Monday, May 23, 2016

NKJV Teen Study Bible - A Review

NKJV Teen Study Bible

NKJV Teen Study Bible.cover.jpg

Features Written By
Larry and Sue Richards

A Review

It has been a few years since I have looked at a Study Bible designed for teens - but this version is one of the better once that I have stumbled upon. Clearly aimed at a teen audience, its helps, notes, and indexes, are designed to assist the teen in addressing the many issues that they may face in the 21st century.

The complete text of the NKJV Bible provides the Biblical standard. Originally completed in 1982, this version still remains one of the most valuable of the more recent translations.

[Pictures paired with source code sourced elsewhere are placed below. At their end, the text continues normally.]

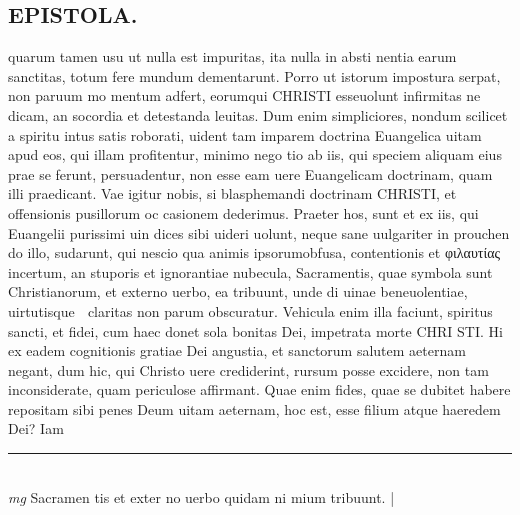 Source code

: \documentclass{article}
\begin{document}
\begin{pages}
\section*{EPISTOLA.  }\pstart quarum tamen usu ut nulla est impuritas, ita nulla in absti nentia earum sanctitas, totum fere mundum dementarunt.  Porro ut istorum impostura serpat, non paruum mo mentum adfert, eorumqui CHRISTI esseuolunt infirmitas ne dicam, an socordia et detestanda leuitas.  Dum enim simpliciores, nondum scilicet a spiritu intus satis roborati, uident tam imparem doctrina Euangelica uitam apud eos, qui illam profitentur, minimo nego tio ab iis, qui speciem aliquam eius prae se ferunt, persuadentur, non esse eam uere Euangelicam doctrinam, quam illi praedicant.  Vae igitur nobis, si blasphemandi doctrinam CHRISTI, et offensionis pusillorum oc casionem dederimus.   \pend\pstart Praeter hos, sunt et ex iis, qui Euangelii purissimi uin dices sibi uideri uolunt, neque sane uulgariter in prouchen do illo, sudarunt, qui nescio qua animis ipsorumobfusa, contentionis et φιλαυτίας incertum, an stuporis et ignorantiae nubecula, Sacramentis, quae symbola sunt Christianorum, et externo uerbo, ea tribuunt, unde di uinae beneuolentiae, uirtutisque  claritas non parum obscuratur.  Vehicula enim illa faciunt, spiritus sancti, et fidei, cum haec donet sola bonitas Dei, impetrata morte CHRI STI.  Hi ex eadem cognitionis gratiae Dei angustia, et sanctorum salutem aeternam negant, dum hic, qui Christo uere crediderint, rursum posse excidere, non tam inconsiderate, quam periculose affirmant.  Quae enim fides, quae se dubitet habere repositam sibi penes Deum uitam aeternam, hoc est, esse filium atque haeredem Dei? Iam  \pend
\vspace{0.5cm}\noindent
\vspace{0.2cm}\rule{1cm}{0.2pt}\\ 
\hspace{0.2cm}\textit{mg}
\footnotesize Sacramen tis et exter no uerbo quidam ni mium tribuunt.  
\normalsize| 

\end{pages}
\end{document}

Theologically, this volume is rooted in The Apostles’ Creed. This begins repeating the Apostles’ Creed twice on the first two pages: first to merely print it out, as it might be in a hymnal. The next page then prints it out phrase by phrase, highlighting key verses supporting each thought or concept. Following these verses will provide a brief devotional on that phrase or concept. The devotional thoughts are not overly deep - but deep enough and practical enough that a teen will be encouraged to ask why each concept might apply to life. Just prior to Easter I completed a sermon series on The Apostles’ Creed - having these devotional thoughts would have been handy during my sermon preparation.

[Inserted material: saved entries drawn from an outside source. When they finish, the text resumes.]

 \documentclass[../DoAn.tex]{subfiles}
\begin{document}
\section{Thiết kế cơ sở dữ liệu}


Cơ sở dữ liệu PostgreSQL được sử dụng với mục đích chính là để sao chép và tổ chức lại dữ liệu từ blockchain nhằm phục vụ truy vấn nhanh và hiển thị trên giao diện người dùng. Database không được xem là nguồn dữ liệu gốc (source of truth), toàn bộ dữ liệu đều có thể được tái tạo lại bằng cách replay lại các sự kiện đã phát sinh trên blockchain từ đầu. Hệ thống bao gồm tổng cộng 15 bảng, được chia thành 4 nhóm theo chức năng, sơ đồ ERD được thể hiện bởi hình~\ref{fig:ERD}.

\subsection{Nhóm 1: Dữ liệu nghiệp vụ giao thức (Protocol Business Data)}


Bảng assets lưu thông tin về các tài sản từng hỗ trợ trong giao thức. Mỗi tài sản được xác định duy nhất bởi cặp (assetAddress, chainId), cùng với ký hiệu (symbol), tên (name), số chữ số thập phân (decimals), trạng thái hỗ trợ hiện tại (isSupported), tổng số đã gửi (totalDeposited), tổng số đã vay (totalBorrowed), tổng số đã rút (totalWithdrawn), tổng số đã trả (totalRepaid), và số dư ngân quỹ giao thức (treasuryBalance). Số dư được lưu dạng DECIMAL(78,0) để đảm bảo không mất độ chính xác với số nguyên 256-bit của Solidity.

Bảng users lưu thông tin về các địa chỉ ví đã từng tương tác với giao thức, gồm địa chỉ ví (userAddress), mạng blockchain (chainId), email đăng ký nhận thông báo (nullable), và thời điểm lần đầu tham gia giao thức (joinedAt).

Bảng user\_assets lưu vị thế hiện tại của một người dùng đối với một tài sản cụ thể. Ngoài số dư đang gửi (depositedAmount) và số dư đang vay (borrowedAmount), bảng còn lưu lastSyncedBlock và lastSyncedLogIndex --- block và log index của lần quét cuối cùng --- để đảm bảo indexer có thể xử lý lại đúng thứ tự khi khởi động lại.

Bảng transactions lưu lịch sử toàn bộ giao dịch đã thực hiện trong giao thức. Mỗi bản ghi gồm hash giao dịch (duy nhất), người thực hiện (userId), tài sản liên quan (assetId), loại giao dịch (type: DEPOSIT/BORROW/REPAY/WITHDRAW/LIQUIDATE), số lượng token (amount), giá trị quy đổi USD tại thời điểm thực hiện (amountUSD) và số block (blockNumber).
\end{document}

A number of sidebars add additional value to the book - a series of “Dear Jordan” letters, similar to the 1970’s “Dear Abby” newspaper columns, ask questions that might be avoided by some teens. A series of Bible trivia questions (actually, questions are paired - a trivia question and a challenge question) run throughout the text. Practical advice is provided throughout in sections entitled “Instant Access”. As might be expected, Book Introductions and Bible Maps are provided. The introductions seem a bit weak for what most teens could use; the maps are comparable to the eight page Bible maps found in most Bibles.

My biggest complaint for any Study Bible is the lack of an index providing access to the included helps. This complaint does not apply to this Bible - two indexes make the material accessible. The first index focuses on the typical Biblical themes a teen might find of interest: e.g. creation, prayer, spiritual gifts, etc. The second index draws attention to issues that challenge the modern teen: e.g dating, doubts, gangs, etc.

Along with the two indexes, there is a cheat sheet provide that allows the Bible reader to mark exactly which chapters have read. Though no formal reading plan is provided, guidelines are given for reading the Bible through in one or two years. Also include is a simple table of weights and measures used by the authors of scripture.

I would not recommend this Bible as a graduation gift for the High School student - it is aimed a slightly younger audience. I would recommend it as a gift for the student starting sixth grade through the start of high school. It would also be a suitable birthday or Christmas gift for the pre-teen or teen entering these grades from parents, grandparents, or the church family. I will provide my copy to a Nepalese ministry that shares facilities and ministries with my home church.

This review is based on a free copy provided by the publisher for the purpose of creating this review.  The opinions expressed are my own.